Officers watched him head back to his Falcon in heavy rain at the end of the day and tried to pull him over, but Cunningham immediately crossed to the wrong side of the road and ran a red light before taking off at speed along London Circuit.

Police arrested him outside court later in the trial, which ended with him admitting his guilt, and he has been behind bars ever since.

He appeared via audio-visual link from the Alexander Maconochie Centre on Thursday, when prosecutor Lauren Knobel described his offending as "contumacious".

Ms Knobel asked Mr Cook to disqualify Cunningham from driving indefinitely, saying the 35-year-old had repeatedly placed members of the public at risk on the roads and "verbalised his lack of remorse".

She said Cunningham had recently told the author of a court-ordered report that he planned to continue driving upon his release from custody even if he was still disqualified.
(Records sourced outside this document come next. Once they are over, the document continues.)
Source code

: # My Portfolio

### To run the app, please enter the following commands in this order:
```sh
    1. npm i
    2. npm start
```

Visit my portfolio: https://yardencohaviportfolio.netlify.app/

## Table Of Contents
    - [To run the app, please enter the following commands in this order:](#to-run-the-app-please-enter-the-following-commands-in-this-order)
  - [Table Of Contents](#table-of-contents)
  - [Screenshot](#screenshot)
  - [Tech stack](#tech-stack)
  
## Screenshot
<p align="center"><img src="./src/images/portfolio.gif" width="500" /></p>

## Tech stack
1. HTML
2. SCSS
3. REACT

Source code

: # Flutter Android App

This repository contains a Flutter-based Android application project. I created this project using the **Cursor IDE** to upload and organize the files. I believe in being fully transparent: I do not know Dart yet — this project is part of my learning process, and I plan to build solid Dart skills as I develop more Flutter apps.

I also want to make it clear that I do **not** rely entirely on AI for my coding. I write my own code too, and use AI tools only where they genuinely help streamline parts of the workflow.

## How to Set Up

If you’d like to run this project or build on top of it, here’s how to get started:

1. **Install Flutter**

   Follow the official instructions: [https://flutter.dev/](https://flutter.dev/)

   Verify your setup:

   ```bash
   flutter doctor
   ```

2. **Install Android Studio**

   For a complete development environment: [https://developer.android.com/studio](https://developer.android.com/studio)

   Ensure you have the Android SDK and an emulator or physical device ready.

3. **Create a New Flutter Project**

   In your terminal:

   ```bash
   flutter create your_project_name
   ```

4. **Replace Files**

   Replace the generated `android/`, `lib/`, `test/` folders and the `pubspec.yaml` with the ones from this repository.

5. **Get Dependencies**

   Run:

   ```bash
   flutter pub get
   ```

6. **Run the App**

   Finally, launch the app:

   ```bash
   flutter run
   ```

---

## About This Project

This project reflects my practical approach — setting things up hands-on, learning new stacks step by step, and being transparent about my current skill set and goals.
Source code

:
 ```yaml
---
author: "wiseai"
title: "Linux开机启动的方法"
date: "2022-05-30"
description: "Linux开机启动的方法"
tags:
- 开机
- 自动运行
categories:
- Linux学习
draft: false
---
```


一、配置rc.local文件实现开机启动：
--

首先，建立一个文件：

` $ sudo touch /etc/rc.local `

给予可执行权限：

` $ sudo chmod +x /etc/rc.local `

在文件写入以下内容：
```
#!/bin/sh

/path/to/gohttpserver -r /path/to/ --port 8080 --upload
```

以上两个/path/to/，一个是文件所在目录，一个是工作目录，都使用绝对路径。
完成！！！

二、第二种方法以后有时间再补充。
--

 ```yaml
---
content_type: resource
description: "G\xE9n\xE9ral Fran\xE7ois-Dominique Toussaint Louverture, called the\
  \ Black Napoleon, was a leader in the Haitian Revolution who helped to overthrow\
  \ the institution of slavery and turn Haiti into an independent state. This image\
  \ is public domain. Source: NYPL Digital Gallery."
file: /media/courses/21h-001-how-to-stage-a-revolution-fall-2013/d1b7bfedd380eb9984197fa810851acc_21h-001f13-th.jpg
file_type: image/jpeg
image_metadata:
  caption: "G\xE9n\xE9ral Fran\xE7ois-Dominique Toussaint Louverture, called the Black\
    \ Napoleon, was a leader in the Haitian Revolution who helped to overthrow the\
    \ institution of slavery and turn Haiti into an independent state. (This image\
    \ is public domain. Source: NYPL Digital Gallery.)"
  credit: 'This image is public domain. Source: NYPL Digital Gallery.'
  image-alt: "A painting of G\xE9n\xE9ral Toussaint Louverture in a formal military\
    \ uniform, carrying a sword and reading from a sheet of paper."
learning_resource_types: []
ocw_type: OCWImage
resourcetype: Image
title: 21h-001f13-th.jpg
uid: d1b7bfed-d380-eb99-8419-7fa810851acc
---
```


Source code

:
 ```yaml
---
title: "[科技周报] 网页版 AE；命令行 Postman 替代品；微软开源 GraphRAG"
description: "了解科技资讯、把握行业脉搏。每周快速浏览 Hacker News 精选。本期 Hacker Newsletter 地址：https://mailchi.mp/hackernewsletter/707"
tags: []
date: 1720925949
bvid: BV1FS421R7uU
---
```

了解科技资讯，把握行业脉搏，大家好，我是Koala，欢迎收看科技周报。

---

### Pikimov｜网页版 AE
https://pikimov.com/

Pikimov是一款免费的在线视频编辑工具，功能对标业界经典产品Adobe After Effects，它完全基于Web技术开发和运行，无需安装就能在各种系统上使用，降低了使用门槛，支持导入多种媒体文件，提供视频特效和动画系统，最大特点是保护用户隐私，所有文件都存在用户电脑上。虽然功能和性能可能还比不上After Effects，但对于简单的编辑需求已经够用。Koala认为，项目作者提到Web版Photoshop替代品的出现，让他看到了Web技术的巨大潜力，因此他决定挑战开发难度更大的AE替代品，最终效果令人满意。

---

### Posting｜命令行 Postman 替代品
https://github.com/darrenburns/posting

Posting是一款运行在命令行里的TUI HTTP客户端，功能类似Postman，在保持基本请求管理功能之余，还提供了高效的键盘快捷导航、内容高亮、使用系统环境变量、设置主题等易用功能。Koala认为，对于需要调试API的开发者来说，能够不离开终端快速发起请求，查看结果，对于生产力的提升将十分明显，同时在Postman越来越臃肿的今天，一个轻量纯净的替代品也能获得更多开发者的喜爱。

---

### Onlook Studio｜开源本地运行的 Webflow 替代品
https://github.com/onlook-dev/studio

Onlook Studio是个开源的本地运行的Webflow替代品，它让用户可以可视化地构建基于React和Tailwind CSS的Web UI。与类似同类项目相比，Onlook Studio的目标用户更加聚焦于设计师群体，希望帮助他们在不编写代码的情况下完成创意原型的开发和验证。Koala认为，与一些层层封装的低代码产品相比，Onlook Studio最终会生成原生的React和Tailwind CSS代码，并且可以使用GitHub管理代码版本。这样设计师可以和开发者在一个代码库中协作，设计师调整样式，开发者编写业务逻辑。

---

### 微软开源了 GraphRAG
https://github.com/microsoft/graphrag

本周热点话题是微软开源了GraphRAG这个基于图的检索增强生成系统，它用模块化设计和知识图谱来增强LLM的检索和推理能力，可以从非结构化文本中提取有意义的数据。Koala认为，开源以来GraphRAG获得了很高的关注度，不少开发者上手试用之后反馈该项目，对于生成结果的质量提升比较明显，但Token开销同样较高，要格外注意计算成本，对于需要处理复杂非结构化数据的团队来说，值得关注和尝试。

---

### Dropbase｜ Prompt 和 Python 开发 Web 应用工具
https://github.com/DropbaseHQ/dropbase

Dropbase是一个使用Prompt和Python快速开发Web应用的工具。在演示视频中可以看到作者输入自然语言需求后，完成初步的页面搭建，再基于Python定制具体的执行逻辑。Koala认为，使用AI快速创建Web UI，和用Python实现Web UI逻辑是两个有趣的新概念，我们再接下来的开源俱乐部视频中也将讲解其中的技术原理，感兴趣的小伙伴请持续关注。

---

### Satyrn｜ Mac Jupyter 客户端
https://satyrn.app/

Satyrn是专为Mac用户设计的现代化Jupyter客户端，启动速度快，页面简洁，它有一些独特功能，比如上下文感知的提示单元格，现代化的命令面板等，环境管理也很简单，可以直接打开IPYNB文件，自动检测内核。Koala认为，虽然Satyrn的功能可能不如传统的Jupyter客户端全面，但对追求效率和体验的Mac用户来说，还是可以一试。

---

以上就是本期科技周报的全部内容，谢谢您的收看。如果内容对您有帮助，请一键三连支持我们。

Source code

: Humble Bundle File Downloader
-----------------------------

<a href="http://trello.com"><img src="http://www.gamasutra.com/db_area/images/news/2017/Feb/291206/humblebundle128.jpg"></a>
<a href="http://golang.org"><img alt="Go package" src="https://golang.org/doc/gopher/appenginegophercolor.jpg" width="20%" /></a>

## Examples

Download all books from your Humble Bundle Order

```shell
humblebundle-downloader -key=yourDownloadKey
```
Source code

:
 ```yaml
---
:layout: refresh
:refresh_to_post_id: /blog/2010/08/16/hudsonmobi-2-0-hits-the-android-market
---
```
Christopher Cunningham smokes the very last remnants of a cigarette outside court in 2020. Picture: Blake Foden

But Mr Pasi said Cunningham had made that statement, which the offender now regretted, while "frustrated and angry".

He told the court Cunningham, a father of four children, including a daughter born since his incarceration, was "making efforts to turn the corner".

The lawyer added that Cunningham wished to apologise to the court for his "misbehaviour" behind the wheel, and to the road rage victim who was "traumatised" by the October episode.

Mr Cook ultimately declined to order an indefinite driving disqualification, but the magistrate expressed concern in sentencing that Cunningham appeared to be a "totally high risk of reoffending" unless his attitude changed substantially prior to his release.

"I hope that you do change," he told the offender.

While Cunningham will now be eligible for parole in August 2023, he told the court he would not apply for early release and that he would instead stay behind bars until the July 2025 expiry of his new total sentence.